NDP wants action on the Truth and Reconciliation Commission's recommendations

NDP Leader Cam Broten wants the provincial government to get serious about the calls to action from the Truth and Reconciliation Commission (TRC).

After six years of national consultations, and after more than 6,750 survivor and witness statements, the TRC released an interim report with its recommendations in June and issued its final report last week. The Sask. Party government has largely remained quiet on the TRC's recommendations.

"We have to seize this unprecedented opportunity to repair the harm and work for reconciliation," said Broten. “Closing the education gap and partnering with First Nations and Métis communities to create loads of jobs and opportunities – that’s the right thing to do, both morally and economically. 

“We also need to overhaul the child protection system, improve the justice system and support the ongoing resurgence of Indigenous languages and cultures. And we need to renew our relationships with First Nations and Métis communities, ensuring that those relationships are deeply rooted in respect."

Broten expressed concern that the premier is dragging his feet on developing a TRC action plan. That failure follows several others. The Sask. Party scrapped the Aboriginal Employment Development Program and failed to replace it with anything.

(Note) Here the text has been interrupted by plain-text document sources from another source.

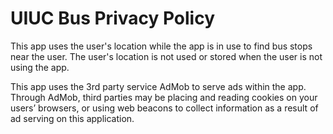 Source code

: # UIUC Bus Privacy Policy

This app uses the user's location while the app is in use to find bus stops near the user. The user's location is not used or stored when the user is not using the app.

This app uses the 3rd party service AdMob to serve ads within the app. Through AdMob, third parties may be placing and reading cookies on your users’ browsers, or using web beacons to collect information as a result of ad serving on this application.
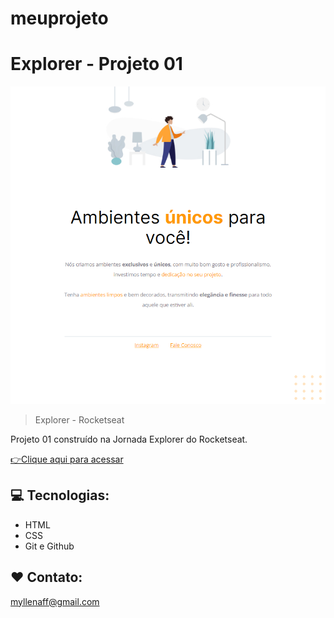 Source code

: # meuprojeto

# Explorer - Projeto 01

![preview](./images/prewiev_projeto01.png)

> Explorer - Rocketseat

Projeto 01 construído na Jornada Explorer do Rocketseat.

[👉Clique aqui para acessar](https://myllenaff.github.io/meuprojeto/)

## 💻 Tecnologias:

- HTML
- CSS
- Git e Github

## ❤ Contato:

myllenaff@gmail.com

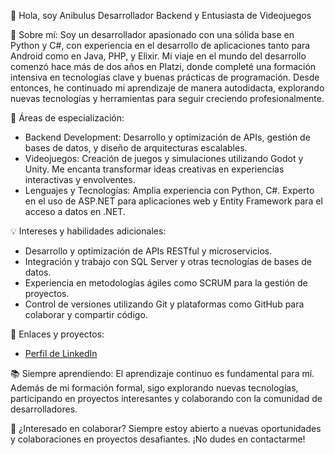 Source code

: 👋 Hola, soy Anibulus
Desarrollador Backend y Entusiasta de Videojuegos

🌟 Sobre mí:
Soy un desarrollador apasionado con una sólida base en Python y C#, con experiencia en el desarrollo de aplicaciones tanto para Android como en Java, PHP, y Elixir. Mi viaje en el mundo del desarrollo comenzó hace más de dos años en Platzi, donde completé una formación intensiva en tecnologías clave y buenas prácticas de programación. Desde entonces, he continuado mi aprendizaje de manera autodidacta, explorando nuevas tecnologías y herramientas para seguir creciendo profesionalmente.

🚀 Áreas de especialización:

- Backend Development: Desarrollo y optimización de APIs, gestión de bases de datos, y diseño de arquitecturas escalables.
- Videojuegos: Creación de juegos y simulaciones utilizando Godot y Unity. Me encanta transformar ideas creativas en experiencias interactivas y envolventes.
- Lenguajes y Tecnologías: Amplia experiencia con Python, C#. Experto en el uso de ASP.NET para aplicaciones web y Entity Framework para el acceso a datos en .NET.

💡 Intereses y habilidades adicionales:

- Desarrollo y optimización de APIs RESTful y microservicios.
- Integración y trabajo con SQL Server y otras tecnologías de bases de datos.
- Experiencia en metodologías ágiles como SCRUM para la gestión de proyectos.
- Control de versiones utilizando Git y plataformas como GitHub para colaborar y compartir código.

🔗 Enlaces y proyectos:

- [Perfil de LinkedIn](www.linkedin.com/in/anibulus)

📚 Siempre aprendiendo:
El aprendizaje continuo es fundamental para mí. Además de mi formación formal, sigo explorando nuevas tecnologías, participando en proyectos interesantes y colaborando con la comunidad de desarrolladores.

💬 ¿Interesado en colaborar?
Siempre estoy abierto a nuevas oportunidades y colaboraciones en proyectos desafiantes. ¡No dudes en contactarme!


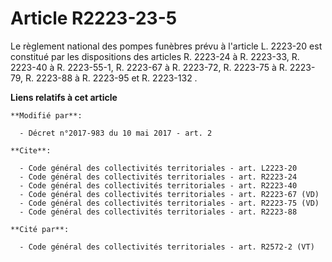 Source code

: # Article R2223-23-5

Le règlement national des pompes funèbres prévu à l'article L. 2223-20 est constitué par les dispositions des articles R.
2223-24 à R. 2223-33, R. 2223-40 à R. 2223-55-1, R. 2223-67 à R. 2223-72, R. 2223-75 à R. 2223-79,  R. 2223-88 à R. 2223-95
et R. 2223-132 .

**Liens relatifs à cet article**

	**Modifié par**:

	  - Décret n°2017-983 du 10 mai 2017 - art. 2

	**Cite**:

	  - Code général des collectivités territoriales - art. L2223-20
	  - Code général des collectivités territoriales - art. R2223-24
	  - Code général des collectivités territoriales - art. R2223-40
	  - Code général des collectivités territoriales - art. R2223-67 (VD)
	  - Code général des collectivités territoriales - art. R2223-75 (VD)
	  - Code général des collectivités territoriales - art. R2223-88

	**Cité par**:

	  - Code général des collectivités territoriales - art. R2572-2 (VT)
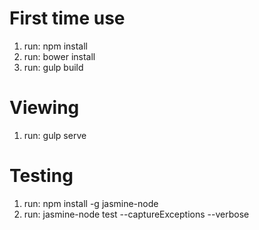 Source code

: # First time use #

1. run: npm install
2. run: bower install
3. run: gulp build


# Viewing #

1. run: gulp serve


# Testing #

1. run: npm install -g jasmine-node
2. run: jasmine-node test --captureExceptions --verbose
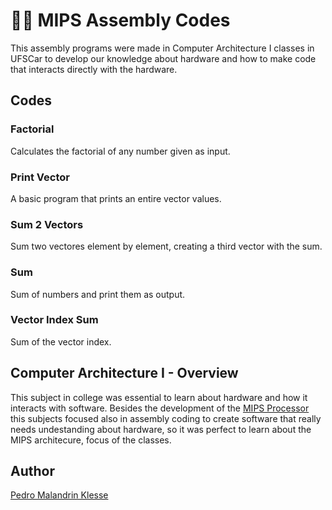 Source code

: # 👨‍💻 MIPS Assembly Codes

This assembly programs were made in Computer Architecture I classes in UFSCar to develop our knowledge about hardware and how to make code 
that interacts directly with the hardware.

## Codes

### Factorial

Calculates the factorial of any number given as input.

### Print Vector

A basic program that prints an entire vector values.

### Sum 2 Vectors

Sum two vectores element by element, creating a third vector with the sum.

### Sum

Sum of numbers and print them as output.

### Vector Index Sum

Sum of the vector index.

## Computer Architecture I - Overview

This subject in college was essential to learn about hardware and how it interacts with software. Besides the development of the 
[MIPS Processor](https://github.com/Klesse/mips-processor) this subjects focused also in assembly coding to create software that 
really needs undestanding about hardware, so it was perfect to learn about the MIPS architecure, focus of the classes.

## Author

[Pedro Malandrin Klesse](https://www.github.com/Klesse)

It created and funded the Joint Task Force on First Nations and Métis Education and Employment, but two years later is still ignoring the vast majority of the recommendations in that task force’s final report. It’s also dragging its feet on the premier's commitment for a formal government apology for the damages done by the Sixties Scoop, which took First Nations and Métis children from their parents without consent and placed them in non-Aboriginal households.

"I think Saskatchewan is just scratching the surface of our true potential as a province right now. To build the strongest and healthiest province possible, we need to extend opportunity and prosperity much more broadly," said Broten. "The damage caused by past injustices is a barrier to a better life for many in our province, and it's time for meaningful action to get rid of those barriers. That's how we can ensure that our shared futures are as bright as possible for all of us in Saskatchewan – First Nations, Métis, immigrants, and the children and grandchildren of immigrants."